__PROMPT__.
Nothing but the lines from the one containing "### 2. Bun Installation" through the last line of the entries should appear in the output, each verbatim.

__DATA FOR PROCESSING__.
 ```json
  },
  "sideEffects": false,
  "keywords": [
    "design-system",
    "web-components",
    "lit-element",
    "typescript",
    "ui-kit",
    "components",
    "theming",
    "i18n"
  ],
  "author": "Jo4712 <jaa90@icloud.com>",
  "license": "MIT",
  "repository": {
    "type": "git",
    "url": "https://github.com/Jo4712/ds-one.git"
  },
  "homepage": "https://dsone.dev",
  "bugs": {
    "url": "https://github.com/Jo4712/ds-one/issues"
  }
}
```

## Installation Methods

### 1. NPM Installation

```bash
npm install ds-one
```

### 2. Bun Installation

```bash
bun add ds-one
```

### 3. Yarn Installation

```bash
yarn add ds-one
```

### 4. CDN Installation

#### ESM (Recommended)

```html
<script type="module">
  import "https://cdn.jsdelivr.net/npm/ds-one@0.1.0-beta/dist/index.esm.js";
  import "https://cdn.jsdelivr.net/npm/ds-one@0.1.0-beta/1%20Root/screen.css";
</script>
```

__RESULT__.
### 2. Bun Installation

```bash
bun add ds-one
```

### 3. Yarn Installation

```bash
yarn add ds-one
```

### 4. CDN Installation

#### ESM (Recommended)

```html
<script type="module">
  import "https://cdn.jsdelivr.net/npm/ds-one@0.1.0-beta/dist/index.esm.js";
  import "https://cdn.jsdelivr.net/npm/ds-one@0.1.0-beta/1%20Root/screen.css";
</script>
```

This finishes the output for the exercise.